By dropping out of his native society, so to speak, in order to experiment with individuality, Martiniano has suffered the loss of the "transpersonal" or collective wisdom of his group. He has rejected the old values but has not replaced them with new ones which are workable. Beginning to sense the uncertainty and meaninglessness in his life, he is ready for a change. Neumann asserts that there are two possibilities for someone who has become alienated from his native value system:
Two general reactions are to be observed in this situation. The first is regression to the Great Mother, into unconsciousness, a readiness to herd together in masses, and so, as a collective atom with new transpersonal experiences, to gain a new certainty and a new point of vantage; the second is flight to the Great Father, into the isolation of individualism.
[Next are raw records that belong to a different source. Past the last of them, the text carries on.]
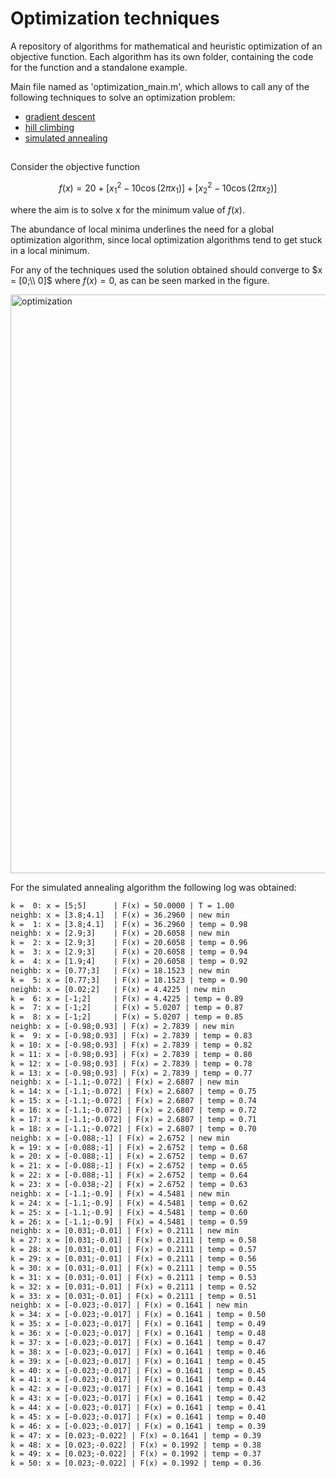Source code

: # Optimization techniques

A repository of algorithms for mathematical and heuristic optimization of an objective function. Each algorithm has its own folder, containing the code for the function and a standalone example.

Main file named as 'optimization_main.m', which allows to call any of the following techniques to solve an optimization problem:
- [gradient descent](./gradient_descent)
- [hill climbing](./hill_climbing)
- [simulated annealing](./simulated_annealing)

##

Consider the objective function

$$
f(x) = 20 +[x_1^2 -10\cos(2\pi x_1)] +[x_2^2 -10\cos(2\pi x_2)]
$$

where the aim is to solve x for the minimum value of $f(x)$.

The abundance of local minima underlines the need for a global optimization algorithm, since local optimization algorithms tend to get stuck in a local minimum.

For any of the techniques used the solution obtained should converge to $x = [0;\\ 0]$ where $f(x) = 0$, as can be seen marked in the figure.

<img width="1920" height="926" alt="optimization" src="https://github.com/user-attachments/assets/4af190b0-5e7d-4fcf-bc5e-ab4026103ae0"/>

For the simulated annealing algorithm the following log was obtained:
```txt
k =  0: x = [5;5]      | F(x) = 50.0000 | T = 1.00
neighb: x = [3.8;4.1]  | F(x) = 36.2960 | new min
k =  1: x = [3.8;4.1]  | F(x) = 36.2960 | temp = 0.98
neighb: x = [2.9;3]    | F(x) = 20.6058 | new min
k =  2: x = [2.9;3]    | F(x) = 20.6058 | temp = 0.96
k =  3: x = [2.9;3]    | F(x) = 20.6058 | temp = 0.94
k =  4: x = [1.9;4]    | F(x) = 20.6058 | temp = 0.92
neighb: x = [0.77;3]   | F(x) = 18.1523 | new min
k =  5: x = [0.77;3]   | F(x) = 18.1523 | temp = 0.90
neighb: x = [0.02;2]   | F(x) = 4.4225 | new min
k =  6: x = [-1;2]     | F(x) = 4.4225 | temp = 0.89
k =  7: x = [-1;2]     | F(x) = 5.0207 | temp = 0.87
k =  8: x = [-1;2]     | F(x) = 5.0207 | temp = 0.85
neighb: x = [-0.98;0.93] | F(x) = 2.7839 | new min
k =  9: x = [-0.98;0.93] | F(x) = 2.7839 | temp = 0.83
k = 10: x = [-0.98;0.93] | F(x) = 2.7839 | temp = 0.82
k = 11: x = [-0.98;0.93] | F(x) = 2.7839 | temp = 0.80
k = 12: x = [-0.98;0.93] | F(x) = 2.7839 | temp = 0.78
k = 13: x = [-0.98;0.93] | F(x) = 2.7839 | temp = 0.77
neighb: x = [-1.1;-0.072] | F(x) = 2.6807 | new min
k = 14: x = [-1.1;-0.072] | F(x) = 2.6807 | temp = 0.75
k = 15: x = [-1.1;-0.072] | F(x) = 2.6807 | temp = 0.74
k = 16: x = [-1.1;-0.072] | F(x) = 2.6807 | temp = 0.72
k = 17: x = [-1.1;-0.072] | F(x) = 2.6807 | temp = 0.71
k = 18: x = [-1.1;-0.072] | F(x) = 2.6807 | temp = 0.70
neighb: x = [-0.088;-1] | F(x) = 2.6752 | new min
k = 19: x = [-0.088;-1] | F(x) = 2.6752 | temp = 0.68
k = 20: x = [-0.088;-1] | F(x) = 2.6752 | temp = 0.67
k = 21: x = [-0.088;-1] | F(x) = 2.6752 | temp = 0.65
k = 22: x = [-0.088;-1] | F(x) = 2.6752 | temp = 0.64
k = 23: x = [-0.038;-2] | F(x) = 2.6752 | temp = 0.63
neighb: x = [-1.1;-0.9] | F(x) = 4.5481 | new min
k = 24: x = [-1.1;-0.9] | F(x) = 4.5481 | temp = 0.62
k = 25: x = [-1.1;-0.9] | F(x) = 4.5481 | temp = 0.60
k = 26: x = [-1.1;-0.9] | F(x) = 4.5481 | temp = 0.59
neighb: x = [0.031;-0.01] | F(x) = 0.2111 | new min
k = 27: x = [0.031;-0.01] | F(x) = 0.2111 | temp = 0.58
k = 28: x = [0.031;-0.01] | F(x) = 0.2111 | temp = 0.57
k = 29: x = [0.031;-0.01] | F(x) = 0.2111 | temp = 0.56
k = 30: x = [0.031;-0.01] | F(x) = 0.2111 | temp = 0.55
k = 31: x = [0.031;-0.01] | F(x) = 0.2111 | temp = 0.53
k = 32: x = [0.031;-0.01] | F(x) = 0.2111 | temp = 0.52
k = 33: x = [0.031;-0.01] | F(x) = 0.2111 | temp = 0.51
neighb: x = [-0.023;-0.017] | F(x) = 0.1641 | new min
k = 34: x = [-0.023;-0.017] | F(x) = 0.1641 | temp = 0.50
k = 35: x = [-0.023;-0.017] | F(x) = 0.1641 | temp = 0.49
k = 36: x = [-0.023;-0.017] | F(x) = 0.1641 | temp = 0.48
k = 37: x = [-0.023;-0.017] | F(x) = 0.1641 | temp = 0.47
k = 38: x = [-0.023;-0.017] | F(x) = 0.1641 | temp = 0.46
k = 39: x = [-0.023;-0.017] | F(x) = 0.1641 | temp = 0.45
k = 40: x = [-0.023;-0.017] | F(x) = 0.1641 | temp = 0.45
k = 41: x = [-0.023;-0.017] | F(x) = 0.1641 | temp = 0.44
k = 42: x = [-0.023;-0.017] | F(x) = 0.1641 | temp = 0.43
k = 43: x = [-0.023;-0.017] | F(x) = 0.1641 | temp = 0.42
k = 44: x = [-0.023;-0.017] | F(x) = 0.1641 | temp = 0.41
k = 45: x = [-0.023;-0.017] | F(x) = 0.1641 | temp = 0.40
k = 46: x = [-0.023;-0.017] | F(x) = 0.1641 | temp = 0.39
k = 47: x = [0.023;-0.022] | F(x) = 0.1641 | temp = 0.39
k = 48: x = [0.023;-0.022] | F(x) = 0.1992 | temp = 0.38
k = 49: x = [0.023;-0.022] | F(x) = 0.1992 | temp = 0.37
k = 50: x = [0.023;-0.022] | F(x) = 0.1992 | temp = 0.36
```
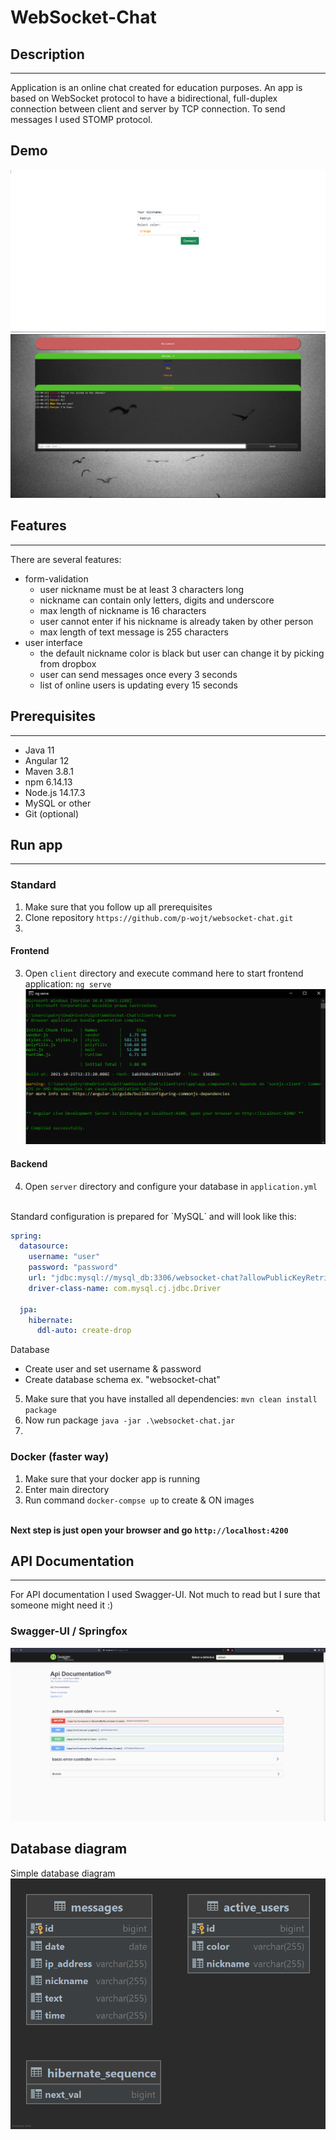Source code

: # WebSocket-Chat

## Description
***

Application is an online chat created for education purposes. An app is based on WebSocket protocol to have a
bidirectional, full-duplex connection between client and server by TCP connection. To send messages I used STOMP protocol.

## Demo
![connect](pictures/connect.png)
![chat](pictures/chat.png)

## Features
***
There are several features:
* form-validation
    * user nickname must be at least 3 characters long
    * nickname can contain only letters, digits and underscore
    * max length of nickname is 16 characters
    * user cannot enter if his nickname is already taken by other person
    * max length of text message is 255 characters
* user interface
    * the default nickname color is black but user can change it by picking from dropbox
    * user can send messages once every 3 seconds
    * list of online users is updating every 15 seconds

## Prerequisites
***

<ul>
<li>Java 11</li>
<li>Angular 12</li>
<li>Maven 3.8.1</li>
<li>npm 6.14.13</li>
<li>Node.js 14.17.3</li>
<li>MySQL or other</li>
<li>Git (optional)</li>
</ul>

## Run app
***
### Standard

1. Make sure that you follow up all prerequisites
2. Clone repository `https://github.com/p-wojt/websocket-chat.git`
3. 
#### Frontend
3. Open `client` directory and execute command here to start frontend application:
`ng serve`
![ng-serve](pictures/ngserve.png)

#### Backend
4. Open `server` directory and configure your database in `application.yml`
<br>
Standard configuration is prepared for `MySQL` and will look like this:

```yaml
spring:
  datasource:
    username: "user"
    password: "password"
    url: "jdbc:mysql://mysql_db:3306/websocket-chat?allowPublicKeyRetrieval=true&useSSL=false"
    driver-class-name: com.mysql.cj.jdbc.Driver

  jpa:
    hibernate:
      ddl-auto: create-drop
```

Database
* Create user and set username & password
* Create database schema ex. "websocket-chat"
5. Make sure that you have installed all dependencies: `mvn clean install package`
6. Now run package `java -jar .\websocket-chat.jar`
7. 
### Docker (faster way)
1. Make sure that your docker app is running
2. Enter main directory
3. Run command `docker-compse up` to create & ON images


<br><b>Next step is just open your browser and go `http://localhost:4200`</b>

## API Documentation
***

For API documentation I used Swagger-UI. Not much to read but I sure that someone might need it :)
### Swagger-UI / Springfox


![Swagger-UI](pictures/Swagger-UI.png)

## Database diagram
Simple database diagram
<br>
![Database diagram](pictures/database_diagram.png)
Martiniano, in search of a faith, has already made a symbolic dash toward the Great Father, and increased isolation from the tribe, when he tries "Our Father Peyote," the drug cult so thoroughly condemned by the tribal council. When this fails and Martiniano continues to feel insecure and unhappy, there remains only the Great Mother, the anonymous collective, and to this source of tranquility he ultimately turns.
Martiniano has plenty of help in his decision to "go back to the blanket." Flowers Playing is the final catalyst, but even before she, as Deer Mother, shows him the way to peace, there is another, recurring clue present to hint at the answer. Erich Neumann says [in his 1955 The Great Mother] that primitive man, with the aid of his intuition, has a fundamental truism about the Great Mother well in mind:
… that in the generating and nourishing, protective and transformative, feminine power of the unconscious, a wisdom is at work that is infinitely superior to the wisdom of man's waking consciousness, and that, as source of vision and symbol, of ritual and law, poetry and vision, intervenes, summoned or unsummoned, to save man and give direction to his life.
In Martiniano's case, the Archetypal Feminine has intervened unsummoned by means of a symbol to give to his life the direction it sorely lacks. That symbol is the deer.